Jeff Duntemann's Contrapositive Diary Rotating Header Image

images

AI Image Generators, Mon Dieu

I finished a 10,700 novelette the other day, the first short fiction I’ve finished since 2008, when I wrote “Sympathy on the Loss of One of Your Legs,” now available in my collection, Souls in Silicon. I’ve mostly written novels and short novels since then. (I’ll have more to say about “Volare” in a future entry here.)

To be published, it needs a cover. I have no objection to paying artists for covers, which apart from an experiment or two (see “Whale Meat”) I’ve always done in the past. Given all the yabbjabber about AI content creation recently, I thought, “Hey, here’s a chance to see if it’s all BS.”

The spoiler: It’s not all BS, but parts of it are BS-ier than others.

Ok. I’ve tested two AI image generators: OpenAI’s DALL-E 2, and Microsft’s Bing Image Generator. I found them through a solid article on ZDNet by Sabrina Ortiz. As it happens, Bing Image Generator outsources the process to DALL-E. I wanted to try Midjourney, and may eventually, but you have to have a paid subscription (about $8/month) to use it.

I’m not going to summarize the story here. One image I wanted to try as a cover would be the female lead sitting with her behind in a wicker basket, floating through the air at dawn a thousand feet or so over Baltimore. In both generators (which are basically the same generator) you feed the AI a detailed text description and turn it loose. I started simple: “A woman flying through the air in a wicker basket.” Edy Gagliano does precisely that in the story. What DALL-E gave me was this:

DALL·E 2023-04-23 14.46.55 - a woman flying through the air in a wicker basket - 500 Wide

Well, the woman is flying through the air, but we have a preposition problem here. She is over, not in the basket. Good first shot, though. I tried various extensions of that basic description, to the tune of 48 images on Dall-E. I won’t post them all here for space reasons, but they ran the gamut: A woman flying through the air holding a basket, a woman flying through the air in a basket the size and shape of a bathtub, and on and on.

The next one here is perhaps the best I’ve gotten from DALL-E. It’s a woman in a basket over Baltimore, I guess. Here’s the description: “a barefoot woman sitting down inside a magical wicker basket that flies through the air at dawn over Baltimore.” In one sense, it’s not a bad picture:

DALL·E 2023-04-23 10.05.40 - a barefoot woman sitting down inside a magical wicker basket that flies through the air at dawn over Baltimore 500 wide

That said, It looks out of focus.
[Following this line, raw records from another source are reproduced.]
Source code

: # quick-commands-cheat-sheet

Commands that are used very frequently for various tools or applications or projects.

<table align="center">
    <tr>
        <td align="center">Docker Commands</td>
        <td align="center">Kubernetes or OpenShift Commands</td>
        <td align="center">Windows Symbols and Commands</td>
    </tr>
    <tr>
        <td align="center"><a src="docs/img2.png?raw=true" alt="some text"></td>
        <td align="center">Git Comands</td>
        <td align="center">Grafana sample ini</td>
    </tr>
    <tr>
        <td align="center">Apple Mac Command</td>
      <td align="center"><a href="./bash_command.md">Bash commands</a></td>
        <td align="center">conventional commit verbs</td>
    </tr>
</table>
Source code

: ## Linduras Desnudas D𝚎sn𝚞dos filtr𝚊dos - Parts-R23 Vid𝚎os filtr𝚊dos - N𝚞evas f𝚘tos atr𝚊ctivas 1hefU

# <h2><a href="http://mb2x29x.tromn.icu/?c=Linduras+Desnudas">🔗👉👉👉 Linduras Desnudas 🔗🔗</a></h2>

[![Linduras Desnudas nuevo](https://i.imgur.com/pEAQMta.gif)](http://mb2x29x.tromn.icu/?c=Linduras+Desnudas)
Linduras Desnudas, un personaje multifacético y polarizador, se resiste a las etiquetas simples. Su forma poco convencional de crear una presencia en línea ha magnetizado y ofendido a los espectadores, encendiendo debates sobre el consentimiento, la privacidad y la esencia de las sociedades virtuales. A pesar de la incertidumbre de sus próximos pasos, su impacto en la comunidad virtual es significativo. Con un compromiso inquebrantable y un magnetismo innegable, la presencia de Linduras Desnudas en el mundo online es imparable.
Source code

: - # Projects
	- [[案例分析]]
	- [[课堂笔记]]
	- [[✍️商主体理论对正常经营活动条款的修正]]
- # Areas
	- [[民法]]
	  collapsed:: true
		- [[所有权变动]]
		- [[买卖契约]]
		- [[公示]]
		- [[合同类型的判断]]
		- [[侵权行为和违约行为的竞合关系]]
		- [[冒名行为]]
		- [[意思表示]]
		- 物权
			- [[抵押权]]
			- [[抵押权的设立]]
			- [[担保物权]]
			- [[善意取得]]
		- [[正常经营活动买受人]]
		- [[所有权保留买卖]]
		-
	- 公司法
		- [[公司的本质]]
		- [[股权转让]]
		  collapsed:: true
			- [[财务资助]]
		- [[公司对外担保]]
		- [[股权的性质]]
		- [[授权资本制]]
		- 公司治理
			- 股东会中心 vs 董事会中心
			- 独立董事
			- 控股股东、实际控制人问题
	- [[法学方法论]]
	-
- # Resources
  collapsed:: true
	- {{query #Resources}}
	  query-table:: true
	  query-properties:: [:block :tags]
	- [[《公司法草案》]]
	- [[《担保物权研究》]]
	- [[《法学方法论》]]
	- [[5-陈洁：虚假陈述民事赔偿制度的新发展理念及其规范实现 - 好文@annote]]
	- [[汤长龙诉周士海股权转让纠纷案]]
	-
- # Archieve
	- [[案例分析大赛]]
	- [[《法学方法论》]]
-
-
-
The basket is not wicker and it’s yuge. And in the story, Edy just puts her butt in the basket and lets her legs hang over the side.

Now let us move over to Bing Image Generator. In a way, it came closer than nearly all of the DALL-E images. But now we confront a well-known weakness of AI image generators: They can’t draw realistic hands or feet or faces. Here’s my first take on the image from Bing:

_77229ce5-3d7c-4c09-964f-b2b784ba3580 - 500 Wide

Look closely. Her hands and feet appear to be drawn by something that doesn’t know what a human hand or foot looks like. The face, furthermore, looks like it has one eye missing. (That’s easier to see in the full-sized image.)

I’ll give Bing credit: The images are less fuzzy and smeary. Because Bing uses DALL-E, I suspect there are DALL-E settings I don’t know about yet. I tried a few more times and got some reasonable images, all of them including some weirdness or another. The one below is a better rendering of a woman who is actually sitting in the basket with her legs hanging over the basket’s edge. But did I order a helicopter? Her face is a little lopsided, and her hands and feet, while not grotesque, aren’t quite right.

_090cd681-df9a-4736-8fcd-cdaafe028ae1 - 500 wide

Bing gave me about 24 images while I messed with it, and some of the images, while not capturing what I intended, were well-rendered and not full of weirdness. The one below is probably closest to Edy as I imagine her, and we get a SpaceX booster burning up in the atmosphere to boot. Is she over Baltimore? I don’t know Baltimore well enough to be sure, but that, at least, doesn’t matter. Stock photos of anonymous cities are everywhere.

_794c2ce1-7cd6-492d-9712-7e75ab646a3c - 500 wide

None of the others are notable enough to show here.

So where does this leave us? AIs can draw pictures. That’s real, and I’m guessing that if you tell it to draw something a little less loopy than a woman with her butt in a flying basket, it might do a better job. I remain puzzled why hands and feet and faces are so hard to do. Don’t AIs need training? And aren’t there plenty of photos of hands and feet and faces for them to generalize from a substantial number of specific examples?

I have no idea how these things are supposed to work, and if there were a good overview book on AI image generator internals, I’d buy it like a shot. In the meantime, I may practice some more and look at specific settings. If nothing else, I can produce some concept images to show to a cover artist. And maybe I’ll luck into something usable as-is.

Whatever I discover, you can count on seeing it here.